O não-belo clássico, cristalizado em obras como o Quarteto 19, As
dissonâncias, de Mozart, ou o Concerto Tempesta di Mare, de Antonio
Vivaldi, pode ser considerado uma disputa lúdica entre ético e estético.
Pergunta: para garantir uma ética máxima teríamos que prescrever um
grau zero de dissonância e de feiúra? E mais: a abolição da categoria da
dissonância não passaria porventura de um estratagema sofístico, já
que, ao decretar-se a inexistência de dissonâncias por meio de um novo
sistema – atonal – este não sugeriria, por conseqüência, corresponder a
uma nova ordem amoral? Qual o sentido, então, de falar-se de música
boa, de som bom? Diante de tal tabula rasa, o aconselhável seria
procurar, como Descartes o fez com a moral, uma estética provisória?

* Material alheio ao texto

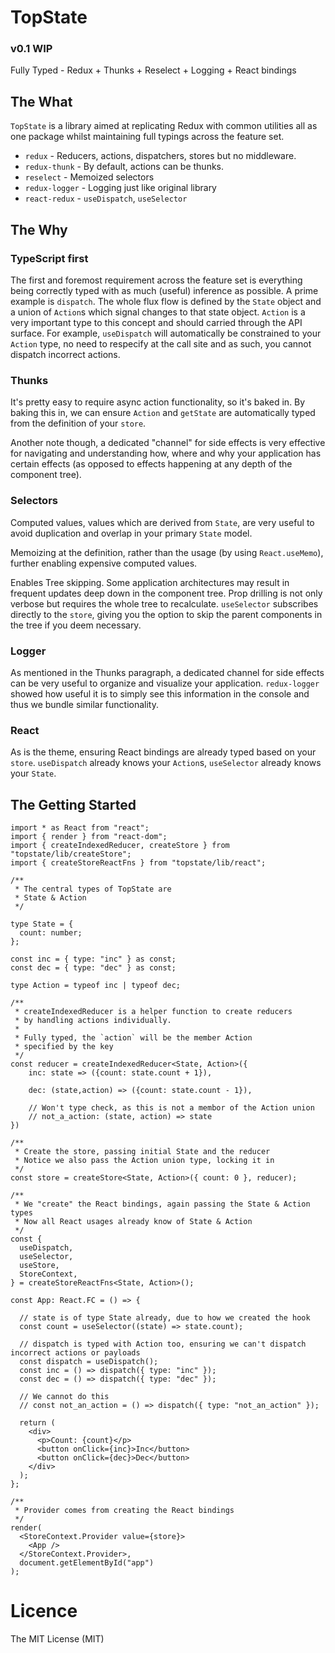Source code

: # TopState

### v0.1 WIP

Fully Typed - Redux + Thunks + Reselect + Logging + React bindings

## The What

`TopState` is a library aimed at replicating Redux with common utilities all as one package whilst maintaining full typings across the feature set.

- `redux` - Reducers, actions, dispatchers, stores but no middleware.
- `redux-thunk` - By default, actions can be thunks.
- `reselect` - Memoized selectors
- `redux-logger` - Logging just like original library
- `react-redux` - `useDispatch`, `useSelector`

## The Why

### TypeScript first

The first and foremost requirement across the feature set is everything being correctly typed with as much (useful) inference as possible. A prime example is `dispatch`. The whole flux flow is defined by the `State` object and a union of `Action`s which signal changes to that state object. `Action` is a very important type to this concept and should carried through the API surface. For example, `useDispatch` will automatically be constrained to your `Action` type, no need to respecify at the call site and as such, you cannot dispatch incorrect actions.

### Thunks

It's pretty easy to require async action functionality, so it's baked in. By baking this in, we can ensure `Action` and `getState` are automatically typed from the definition of your `store`.

Another note though, a dedicated "channel" for side effects is very effective for navigating and understanding how, where and why your application has certain effects (as opposed to effects happening at any depth of the component tree).

### Selectors

Computed values, values which are derived from `State`, are very useful to avoid duplication and overlap in your primary `State` model. 

Memoizing at the definition, rather than the usage (by using `React.useMemo`), further enabling expensive computed values. 

Enables Tree skipping. Some application architectures may result in frequent updates deep down in the component tree. Prop drilling is not only verbose but requires the whole tree to recalculate. `useSelector` subscribes directly to the `store`, giving you the option to skip the parent components in the tree if you deem necessary.

### Logger

As mentioned in the Thunks paragraph, a dedicated channel for side effects can be very useful to organize and visualize your application. `redux-logger` showed how useful it is to simply see this information in the console and thus we bundle similar functionality. 

### React

As is the theme, ensuring React bindings are already typed based on your `store`. `useDispatch` already knows your `Action`s, `useSelector` already knows your `State`.

## The Getting Started

```tsx
import * as React from "react";
import { render } from "react-dom";
import { createIndexedReducer, createStore } from "topstate/lib/createStore";
import { createStoreReactFns } from "topstate/lib/react";

/**
 * The central types of TopState are
 * State & Action
 */

type State = {
  count: number;
};

const inc = { type: "inc" } as const;
const dec = { type: "dec" } as const;

type Action = typeof inc | typeof dec;

/**
 * createIndexedReducer is a helper function to create reducers
 * by handling actions individually.
 * 
 * Fully typed, the `action` will be the member Action
 * specified by the key
 */
const reducer = createIndexedReducer<State, Action>({
    inc: state => ({count: state.count + 1}),

    dec: (state,action) => ({count: state.count - 1}),

    // Won't type check, as this is not a membor of the Action union
    // not_a_action: (state, action) => state
})

/**
 * Create the store, passing initial State and the reducer
 * Notice we also pass the Action union type, locking it in
 */
const store = createStore<State, Action>({ count: 0 }, reducer);

/**
 * We "create" the React bindings, again passing the State & Action types
 * Now all React usages already know of State & Action
 */
const {
  useDispatch,
  useSelector,
  useStore,
  StoreContext,
} = createStoreReactFns<State, Action>();

const App: React.FC = () => {

  // state is of type State already, due to how we created the hook
  const count = useSelector((state) => state.count);

  // dispatch is typed with Action too, ensuring we can't dispatch incorrect actions or payloads
  const dispatch = useDispatch();
  const inc = () => dispatch({ type: "inc" });
  const dec = () => dispatch({ type: "dec" });

  // We cannot do this
  // const not_an_action = () => dispatch({ type: "not_an_action" });

  return (
    <div>
      <p>Count: {count}</p>
      <button onClick={inc}>Inc</button>
      <button onClick={dec}>Dec</button>
    </div>
  );
};

/**
 * Provider comes from creating the React bindings
 */
render(
  <StoreContext.Provider value={store}>
    <App />
  </StoreContext.Provider>,
  document.getElementById("app")
);
```

# Licence
The MIT License (MIT)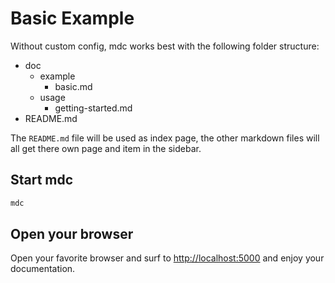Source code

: # Basic Example

Without custom config, mdc works best with the following folder structure:

- doc
    - example
        - basic.md
    - usage
        - getting-started.md
- README.md

The `README.md` file will be used as index page, the other markdown files will all get there own page and item in the sidebar.

## Start mdc

```bash
mdc
```

## Open your browser

Open your favorite browser and surf to [http://localhost:5000](http://localhost:5000) and enjoy your documentation.
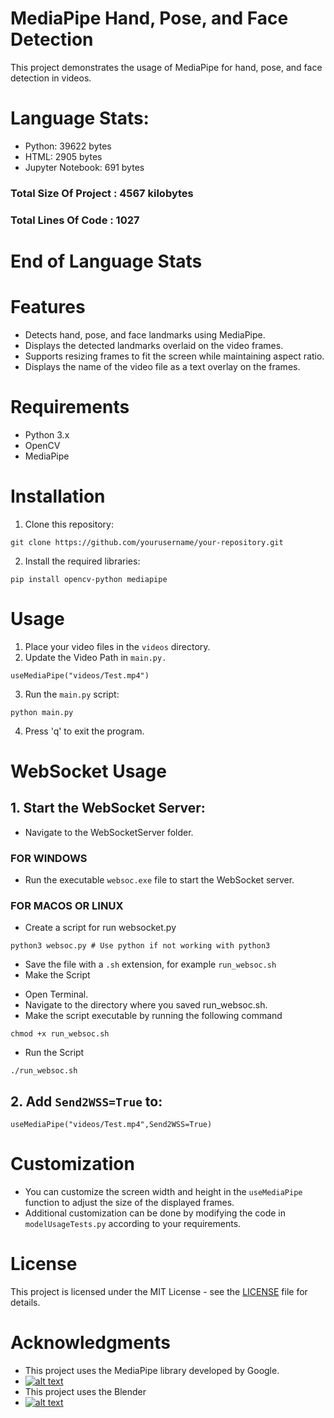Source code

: # MediaPipe Hand, Pose, and Face Detection

 This project demonstrates the usage of MediaPipe for hand, pose, and face detection in videos.

# Language Stats:

- Python: 39622 bytes
- HTML: 2905 bytes
- Jupyter Notebook: 691 bytes
### Total Size Of Project : 4567 kilobytes
### Total Lines Of Code : 1027

# End of Language Stats

# Features

 - Detects hand, pose, and face landmarks using MediaPipe.
 - Displays the detected landmarks overlaid on the video frames.
 - Supports resizing frames to fit the screen while maintaining aspect ratio.
 - Displays the name of the video file as a text overlay on the frames.

# Requirements

 - Python 3.x
 - OpenCV
 - MediaPipe

# Installation

 1. Clone this repository:

 ```
 git clone https://github.com/yourusername/your-repository.git
 ```

 2. Install the required libraries:

 ```
 pip install opencv-python mediapipe
 ```

# Usage
 1. Place your video files in the `videos` directory.
 2. Update the Video Path in `main.py.`
 
  ```
  useMediaPipe("videos/Test.mp4")
  ```
 3. Run the `main.py` script:

 ```
 python main.py
 ```

 4. Press 'q' to exit the program.

# WebSocket Usage
 ## 1. Start the WebSocket Server:

  - Navigate to the WebSocketServer folder.
  ### FOR WINDOWS
  - Run the executable `websoc.exe` file to start the WebSocket server.
  ### FOR MACOS OR LINUX
  - Create a script for run websocket.py
  ```
  python3 websoc.py # Use python if not working with python3
  ```
  - Save the file with a `.sh` extension, for example `run_websoc.sh`
  - Make the Script 
  
  + Open Terminal.
  + Navigate to the directory where you saved run_websoc.sh.
  + Make the script executable by running the following command
  ```
  chmod +x run_websoc.sh
  ```
  - Run the Script
  ```
  ./run_websoc.sh
  ```

 ## 2. Add `Send2WSS=True` to:
  ```
  useMediaPipe("videos/Test.mp4",Send2WSS=True)
  ```

# Customization
 - You can customize the screen width and height in the `useMediaPipe` function to adjust the size of the displayed frames.
 - Additional customization can be done by modifying the code in `modelUsageTests.py` according to your requirements.

# License
 This project is licensed under the MIT License - see the [LICENSE](LICENSE) file for details.

# Acknowledgments
 - This project uses the MediaPipe library developed by Google.
 - [![alt text](https://www.gstatic.com/devrel-devsite/prod/v2ce49398fbedb6586ec054c8c0e071251fec28eb36277100a1795e671ae7c694/googledevai/images/lockup-new.svg)](https://ai.google.dev/edge/mediapipe/solutions)
 - This project uses the Blender
 - [![alt text](https://www.blender.org/wp-content/uploads/2020/07/blender_logo_no_socket_white-1280x391.png)](https://www.blender.org/)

Talvez Beethoven e Hegel já tenham dado resposta a isto: a grande
fuga do Quarteto opus 133 nos diz muito claramente que a música, a
partir dali, teria que procurar outros parâmetros para se expressar: o
belo já não seria possível. De outra forma, tout est bom qui fait du son
resulta em uma tautologia que nos fará correr eternamente em círculos,
buscando o belo em novas dissonâncias para daí em seguida decair ao
grau de belo acadêmico, isto é, feio, e assim eternamente. A reação já
existe dentro da própria série harmônica, como demonstrei no exemplo
do canto dos monges tibetanos. O feio musical é parte constituinte do
belo musical, e o fato de que o conjunto de punk rock Os Ramones
tenha destilado seu estilo se insurgindo contra o rock bem comportado
de sua década nasce da mesma raiz que fez, há quatro séculos, Claudio
Monteverdi fundir, nas Vespro della beata Vergine, todas as correntes
estéticas que tinha à mão, não se importando com os cânones estéticos
metafísicos então agonizantes do Renascimento. Monteverdi e os seus
sons são bons porque foram colocados juntos, lado a lado, mais que
isto: superpostos, assim como belo e bom na música não podem ser
categorias exclusivas. O convite de Beethoven é o mesmo de Hegel.